## MATERIAL FOR THIS EXERCISE
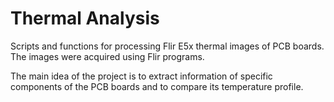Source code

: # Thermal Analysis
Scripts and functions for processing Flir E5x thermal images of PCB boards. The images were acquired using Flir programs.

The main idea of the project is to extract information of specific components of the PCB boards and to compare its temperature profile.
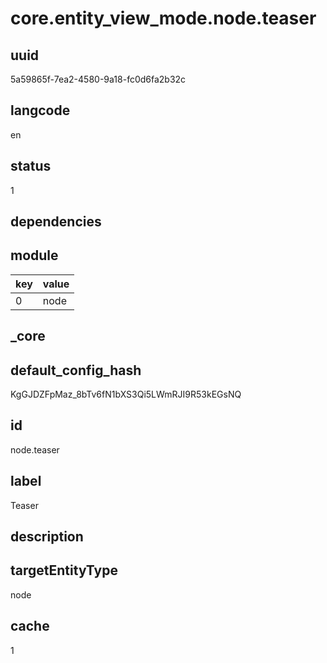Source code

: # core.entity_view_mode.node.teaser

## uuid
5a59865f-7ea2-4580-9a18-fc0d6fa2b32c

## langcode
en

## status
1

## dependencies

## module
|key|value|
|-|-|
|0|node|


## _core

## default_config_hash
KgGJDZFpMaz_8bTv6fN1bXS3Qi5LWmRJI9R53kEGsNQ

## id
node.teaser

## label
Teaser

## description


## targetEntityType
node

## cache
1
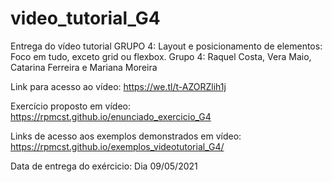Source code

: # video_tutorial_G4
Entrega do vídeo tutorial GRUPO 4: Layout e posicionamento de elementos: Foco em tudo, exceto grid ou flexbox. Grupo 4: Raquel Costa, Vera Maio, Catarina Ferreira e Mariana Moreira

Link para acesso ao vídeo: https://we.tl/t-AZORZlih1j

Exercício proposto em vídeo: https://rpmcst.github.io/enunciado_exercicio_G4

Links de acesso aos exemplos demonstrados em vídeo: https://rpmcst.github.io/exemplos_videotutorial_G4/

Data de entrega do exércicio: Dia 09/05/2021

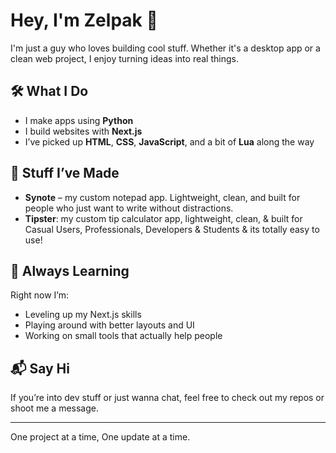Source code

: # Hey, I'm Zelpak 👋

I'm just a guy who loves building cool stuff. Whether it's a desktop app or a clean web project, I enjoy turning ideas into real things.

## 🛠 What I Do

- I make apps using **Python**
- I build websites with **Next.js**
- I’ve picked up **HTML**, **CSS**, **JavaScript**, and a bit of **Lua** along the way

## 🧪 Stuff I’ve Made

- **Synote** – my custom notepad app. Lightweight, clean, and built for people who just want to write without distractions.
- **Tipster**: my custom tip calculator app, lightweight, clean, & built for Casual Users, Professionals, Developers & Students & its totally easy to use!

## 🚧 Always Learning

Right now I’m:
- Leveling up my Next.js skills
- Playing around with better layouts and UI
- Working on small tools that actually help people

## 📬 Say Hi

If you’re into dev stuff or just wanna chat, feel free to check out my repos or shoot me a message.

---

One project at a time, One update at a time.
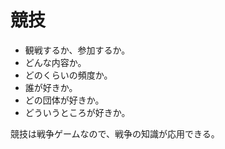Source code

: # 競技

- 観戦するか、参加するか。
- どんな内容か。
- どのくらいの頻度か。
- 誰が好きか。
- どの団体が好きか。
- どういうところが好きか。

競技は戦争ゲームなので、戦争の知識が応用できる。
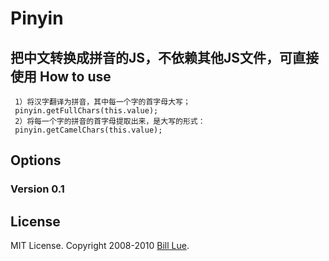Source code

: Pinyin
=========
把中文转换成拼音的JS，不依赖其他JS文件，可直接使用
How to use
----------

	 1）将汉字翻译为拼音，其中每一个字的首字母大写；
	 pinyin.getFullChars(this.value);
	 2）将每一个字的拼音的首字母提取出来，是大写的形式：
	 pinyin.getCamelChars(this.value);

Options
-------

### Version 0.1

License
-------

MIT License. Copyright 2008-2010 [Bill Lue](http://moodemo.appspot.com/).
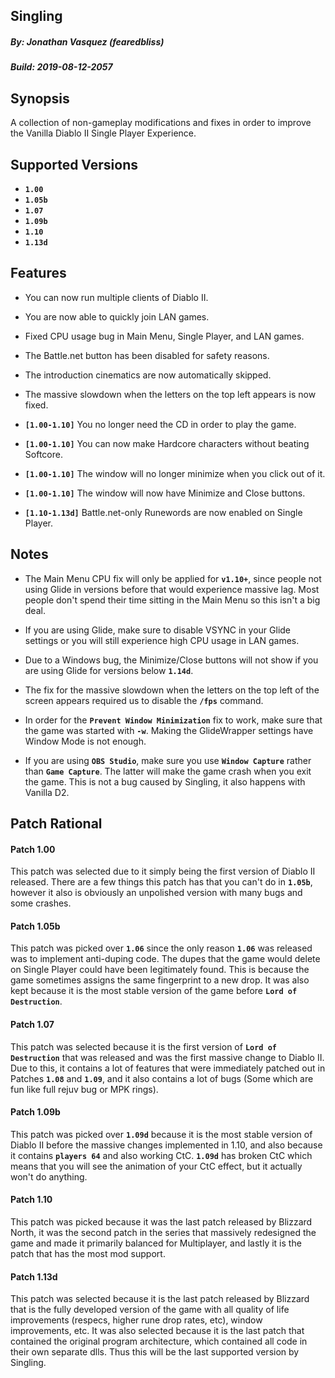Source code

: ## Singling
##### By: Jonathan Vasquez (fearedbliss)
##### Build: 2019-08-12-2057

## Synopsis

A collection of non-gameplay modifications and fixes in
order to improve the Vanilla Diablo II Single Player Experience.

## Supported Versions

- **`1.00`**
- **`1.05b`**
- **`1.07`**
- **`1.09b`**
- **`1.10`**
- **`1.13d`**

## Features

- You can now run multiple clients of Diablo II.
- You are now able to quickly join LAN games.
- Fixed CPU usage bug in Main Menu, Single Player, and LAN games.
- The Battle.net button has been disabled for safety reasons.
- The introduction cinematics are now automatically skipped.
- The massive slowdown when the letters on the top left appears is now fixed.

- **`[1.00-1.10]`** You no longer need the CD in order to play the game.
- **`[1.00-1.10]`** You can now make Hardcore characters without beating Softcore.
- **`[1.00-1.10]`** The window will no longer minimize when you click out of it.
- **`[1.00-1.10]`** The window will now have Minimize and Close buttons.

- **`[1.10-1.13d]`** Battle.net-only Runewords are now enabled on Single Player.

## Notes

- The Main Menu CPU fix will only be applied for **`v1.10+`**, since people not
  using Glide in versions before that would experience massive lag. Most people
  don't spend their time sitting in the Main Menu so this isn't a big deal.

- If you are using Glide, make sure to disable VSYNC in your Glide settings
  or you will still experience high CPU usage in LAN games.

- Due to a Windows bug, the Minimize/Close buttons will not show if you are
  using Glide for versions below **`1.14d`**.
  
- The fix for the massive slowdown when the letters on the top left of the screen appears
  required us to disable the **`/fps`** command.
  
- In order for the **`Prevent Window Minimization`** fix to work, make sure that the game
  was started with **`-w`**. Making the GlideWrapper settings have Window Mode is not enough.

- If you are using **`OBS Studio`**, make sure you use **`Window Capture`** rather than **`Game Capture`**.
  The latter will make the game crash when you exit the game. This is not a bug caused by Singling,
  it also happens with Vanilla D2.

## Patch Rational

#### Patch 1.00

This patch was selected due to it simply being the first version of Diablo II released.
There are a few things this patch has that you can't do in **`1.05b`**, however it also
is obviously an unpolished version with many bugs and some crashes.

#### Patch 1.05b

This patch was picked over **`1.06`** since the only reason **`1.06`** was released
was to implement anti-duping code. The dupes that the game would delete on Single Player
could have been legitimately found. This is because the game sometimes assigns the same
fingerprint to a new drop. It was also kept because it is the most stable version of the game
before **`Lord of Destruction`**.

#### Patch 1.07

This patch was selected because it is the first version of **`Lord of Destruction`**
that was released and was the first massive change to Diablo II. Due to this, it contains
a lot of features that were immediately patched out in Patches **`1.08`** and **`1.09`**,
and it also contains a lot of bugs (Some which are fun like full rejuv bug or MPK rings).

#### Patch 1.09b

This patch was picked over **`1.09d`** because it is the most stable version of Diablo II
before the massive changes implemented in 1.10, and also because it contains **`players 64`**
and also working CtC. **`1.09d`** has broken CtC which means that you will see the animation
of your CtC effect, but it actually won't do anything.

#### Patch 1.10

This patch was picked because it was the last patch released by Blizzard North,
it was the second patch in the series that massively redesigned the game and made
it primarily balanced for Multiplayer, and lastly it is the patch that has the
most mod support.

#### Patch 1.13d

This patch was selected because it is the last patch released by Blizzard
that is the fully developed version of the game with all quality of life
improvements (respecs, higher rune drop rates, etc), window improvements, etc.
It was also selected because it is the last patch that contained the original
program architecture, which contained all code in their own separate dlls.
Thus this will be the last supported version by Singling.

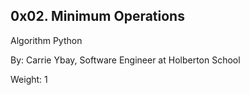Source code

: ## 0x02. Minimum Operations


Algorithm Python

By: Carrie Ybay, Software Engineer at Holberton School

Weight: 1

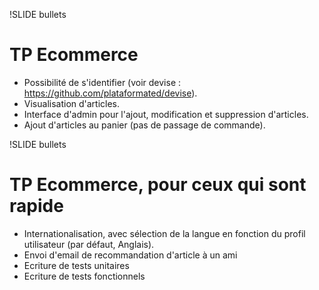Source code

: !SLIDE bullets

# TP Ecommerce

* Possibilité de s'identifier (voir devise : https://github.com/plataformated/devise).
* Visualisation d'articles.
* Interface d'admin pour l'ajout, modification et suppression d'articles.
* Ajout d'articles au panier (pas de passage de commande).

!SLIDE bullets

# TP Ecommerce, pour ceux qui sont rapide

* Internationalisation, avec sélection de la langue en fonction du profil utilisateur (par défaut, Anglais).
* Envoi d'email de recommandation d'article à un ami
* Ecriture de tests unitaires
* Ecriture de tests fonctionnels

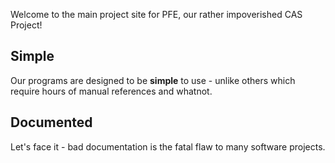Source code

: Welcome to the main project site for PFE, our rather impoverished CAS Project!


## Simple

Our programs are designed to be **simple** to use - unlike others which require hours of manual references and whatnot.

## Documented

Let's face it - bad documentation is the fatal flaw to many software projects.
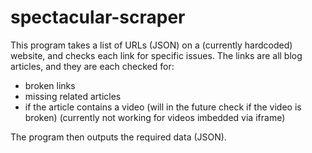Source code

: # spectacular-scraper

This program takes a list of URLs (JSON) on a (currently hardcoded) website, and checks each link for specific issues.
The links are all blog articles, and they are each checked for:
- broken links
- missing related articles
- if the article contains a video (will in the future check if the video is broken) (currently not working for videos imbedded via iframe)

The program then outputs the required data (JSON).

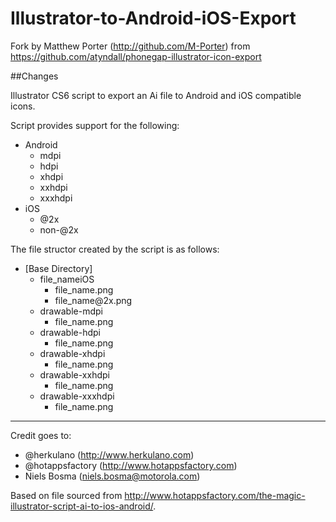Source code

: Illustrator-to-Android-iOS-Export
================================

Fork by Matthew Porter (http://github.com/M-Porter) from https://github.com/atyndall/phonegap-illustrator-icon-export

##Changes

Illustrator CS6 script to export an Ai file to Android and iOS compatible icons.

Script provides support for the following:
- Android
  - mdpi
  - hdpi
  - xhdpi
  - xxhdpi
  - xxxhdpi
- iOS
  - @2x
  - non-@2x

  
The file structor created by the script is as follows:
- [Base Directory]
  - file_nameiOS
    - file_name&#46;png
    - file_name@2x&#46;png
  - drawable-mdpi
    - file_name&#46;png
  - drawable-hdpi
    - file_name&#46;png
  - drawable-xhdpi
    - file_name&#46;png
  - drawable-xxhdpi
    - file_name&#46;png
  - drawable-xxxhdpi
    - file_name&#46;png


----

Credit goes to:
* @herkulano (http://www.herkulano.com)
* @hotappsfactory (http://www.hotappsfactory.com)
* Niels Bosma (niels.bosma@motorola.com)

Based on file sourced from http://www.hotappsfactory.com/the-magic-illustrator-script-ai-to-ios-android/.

## EXERCISE AIM
In the listing above, find the line with "## targetEntityType" and the line with "Exercício proposto em". Copy exactly those lines and all between them, minus the images.

## TASK OUTPUT
## targetEntityType
node

## cache
1
Source code

: # video_tutorial_G4
Entrega do vídeo tutorial GRUPO 4: Layout e posicionamento de elementos: Foco em tudo, exceto grid ou flexbox. Grupo 4: Raquel Costa, Vera Maio, Catarina Ferreira e Mariana Moreira

Link para acesso ao vídeo: https://we.tl/t-AZORZlih1j

Exercício proposto em vídeo: https://rpmcst.github.io/enunciado_exercicio_G4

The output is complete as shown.